|
RESEARCH: Accountability Incentives
By Matthew G. Springer
Do schools practice educational triage?
“Take out your classes’ latest benchmark
scores,” the consultant told them, “and divide your students into three groups. Color the ‘safe
cases,’ or kids who will definitely pass, green. Now, here’s
the most important part: identify the kids who are ‘suitable cases
for treatment.’ Those are the ones who can pass with a little extra
help. Color them yellow. Then, color the kids who have no chance of passing
this year and the kids that don’t count—the ‘hopeless
cases’—red. You should focus your attention on the yellow kids,
the bubble kids. They’ll give you the biggest return on your
investment.”
—Jennifer
Booher-Jennings, “Rationing Education
in an Era of Accountability” Phi Delta Kappan International (June
2006)
Increasingly frequent
journalistic accounts report that schools are responding to No Child Left
Behind (NCLB) by engaging in what has come to be known as “educational triage.” Although these accounts rely almost
entirely on anecdotal evidence, the prospect is of real concern. The NCLB
accountability system divides schools into those in which a sufficient
number of students score at the proficient level or above on state tests to
meet Adequate Yearly Progress (AYP) benchmarks (“make
AYP”) and those that fail to make AYP. The system gives no credit to
schools for moving students closer to proficiency or for advancing
already-proficient students. If schools intent on meeting minimum
competency benchmarks practice educational triage, they dedicate a
disproportionate amount of their limited resources to “bubble
kids,” students who might otherwise perform just below the
proficiency threshold. While these marginally performing students are
likely to benefit from increased attention, reallocation of instructional
attention leads to a tradeoff whereby the achievement gains of the
marginally performing students come at the expense of both the lowest- and
highest-performing students.
With congressional proceedings on NCLB’s
reauthorization under way, the time is opportune to take a hard look at
educational triage claims. If the current law’s minimum competency
standard produces gains among students near the proficiency threshold but
disadvantages others, the rules of the accountability system need to be
modified, perhaps to reward improvements across the entire achievement
distribution.
To search for evidence of educational triage, I
analyzed three years of test-score and other data on 300,000 students in
public schools in a western state. I found none. I concluded that these
schools were not responding to NCLB by trading off achievement among
students with different baseline levels. Rather, they were successful at
raising the performance of students who were otherwise at risk of failing
the state test without sacrificing the performance of lower- and
higher-performing students. Even in failing schools, students above the
proficiency threshold made gains that were greater than one would expect if
schools were concentrating resources on students near the threshold. When
academic achievement is measured with test-score performance in this state,
the much-politicized argument that NCLB compromises the educational needs
and opportunities of high-performing, academically accelerated students
holds no water.
THE STATE'S ACCOUNTABILITY PROGRAM
The U.S. Department of Education in 2003 approved the
state’s accountability plan, which was designed to meet federal
guidelines and regulations associated with NCLB. The plan requires all
public schools in the state to meet proficiency standards in math and
reading for all students and for each of 10 student subgroups, and to test
a minimum of 95 percent of students in each subgroup to avoid sanctions.

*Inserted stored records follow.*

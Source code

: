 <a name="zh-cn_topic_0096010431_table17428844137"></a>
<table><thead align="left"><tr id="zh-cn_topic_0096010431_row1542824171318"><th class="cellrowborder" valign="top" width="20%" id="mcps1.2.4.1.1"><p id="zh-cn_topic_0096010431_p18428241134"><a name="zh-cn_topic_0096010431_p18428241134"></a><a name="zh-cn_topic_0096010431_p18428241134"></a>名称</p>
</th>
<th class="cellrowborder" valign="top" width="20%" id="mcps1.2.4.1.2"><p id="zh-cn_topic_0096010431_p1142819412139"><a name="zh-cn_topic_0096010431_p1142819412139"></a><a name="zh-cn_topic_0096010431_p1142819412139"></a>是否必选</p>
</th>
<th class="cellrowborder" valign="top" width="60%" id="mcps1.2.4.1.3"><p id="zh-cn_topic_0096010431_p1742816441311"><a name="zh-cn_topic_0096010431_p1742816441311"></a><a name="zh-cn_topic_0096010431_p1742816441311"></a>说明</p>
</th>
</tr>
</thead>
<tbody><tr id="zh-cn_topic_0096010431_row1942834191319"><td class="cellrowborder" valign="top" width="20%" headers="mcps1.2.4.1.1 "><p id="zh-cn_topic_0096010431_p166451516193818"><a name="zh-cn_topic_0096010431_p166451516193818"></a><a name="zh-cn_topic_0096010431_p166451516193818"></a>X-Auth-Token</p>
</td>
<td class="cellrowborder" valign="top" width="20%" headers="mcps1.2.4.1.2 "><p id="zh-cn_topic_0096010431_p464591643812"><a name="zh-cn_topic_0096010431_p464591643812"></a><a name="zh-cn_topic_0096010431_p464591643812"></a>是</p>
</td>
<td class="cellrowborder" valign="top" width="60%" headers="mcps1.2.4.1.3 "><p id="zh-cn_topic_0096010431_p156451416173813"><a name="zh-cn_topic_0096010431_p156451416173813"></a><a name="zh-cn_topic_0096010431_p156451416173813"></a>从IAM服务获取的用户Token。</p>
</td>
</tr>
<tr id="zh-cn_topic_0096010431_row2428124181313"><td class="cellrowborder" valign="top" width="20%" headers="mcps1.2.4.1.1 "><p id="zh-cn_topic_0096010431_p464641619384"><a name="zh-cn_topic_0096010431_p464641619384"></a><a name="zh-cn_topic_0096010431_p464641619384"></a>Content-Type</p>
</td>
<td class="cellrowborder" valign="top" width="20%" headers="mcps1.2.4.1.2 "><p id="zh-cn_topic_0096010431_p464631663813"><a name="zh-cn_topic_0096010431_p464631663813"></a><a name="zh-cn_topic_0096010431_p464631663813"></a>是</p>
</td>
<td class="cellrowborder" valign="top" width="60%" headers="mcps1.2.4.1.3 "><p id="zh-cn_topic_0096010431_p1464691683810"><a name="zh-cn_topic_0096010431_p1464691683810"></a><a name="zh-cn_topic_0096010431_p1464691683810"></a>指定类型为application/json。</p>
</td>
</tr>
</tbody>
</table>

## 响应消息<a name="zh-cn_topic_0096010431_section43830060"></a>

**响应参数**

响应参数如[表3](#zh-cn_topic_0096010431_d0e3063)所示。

The accountability program measures students’ content knowledge and
skills using an Internet-enabled testing system developed by the Northwest
Evaluation Association (NWEA), a national nonprofit organization that
provides assessment products and related services to school districts. NWEA
compares spring assessment results to grade-specific benchmarks to gauge
whether individual students, subgroups of students, and schools meet the
state’s proficiency standards.
The particular demographic characteristics of this
state limit the generalizabilty of my findings to other, more
demographically diverse states. The state is disproportionately white and
rural, with much smaller than typical schools and districts. Approximately
83 percent of students are white, 12 percent are Hispanic, and the
remaining 5 percent are black, Asian, Pacific Islander, American Indian, or
Native Alaskan. Roughly 40 percent of students were identified as
economically disadvantaged based on their eligibility for free and
reduced-price lunch. Schools that did not make AYP have a higher percentage
of Hispanic students than schools that did (18 percent vs. 10 percent) and
a higher percentage of students eligible for free and reduced-price lunch
(48 percent vs. 39 percent). Despite the disadvantage of atypical
demographics, this state offered the unique advantage of being able to
measure achievement gains within the same school year. The state tests each
student twice per year, permitting for measurement of individual
students’ fall-to-spring test-score gains.
DATA
Data in this study are from the NWEA Growth Research
Database. Starting with the 2002–03 school year, NWEA administered
tests in mathematics, reading, and language arts to more than 90 percent of
the state’s students. NWEA furnished fall and spring test scores for
the first three years after enactment of the state’s accountability
program (2002–03 through 2004–05 school years) for students in
grades 3 through 8. My analysis focuses on math scores. The statewide
percentage of students scoring in the proficient and advanced categories in
math has ranged from a low of 53 percent for 8th graders in 2003 to a high
of 90 percent for 4th graders in 2005.
The NWEA data set also provides demographic
information about students, including the student’s grade in school,
gender, race, ethnicity, and eligibility for free or reduced-price lunch.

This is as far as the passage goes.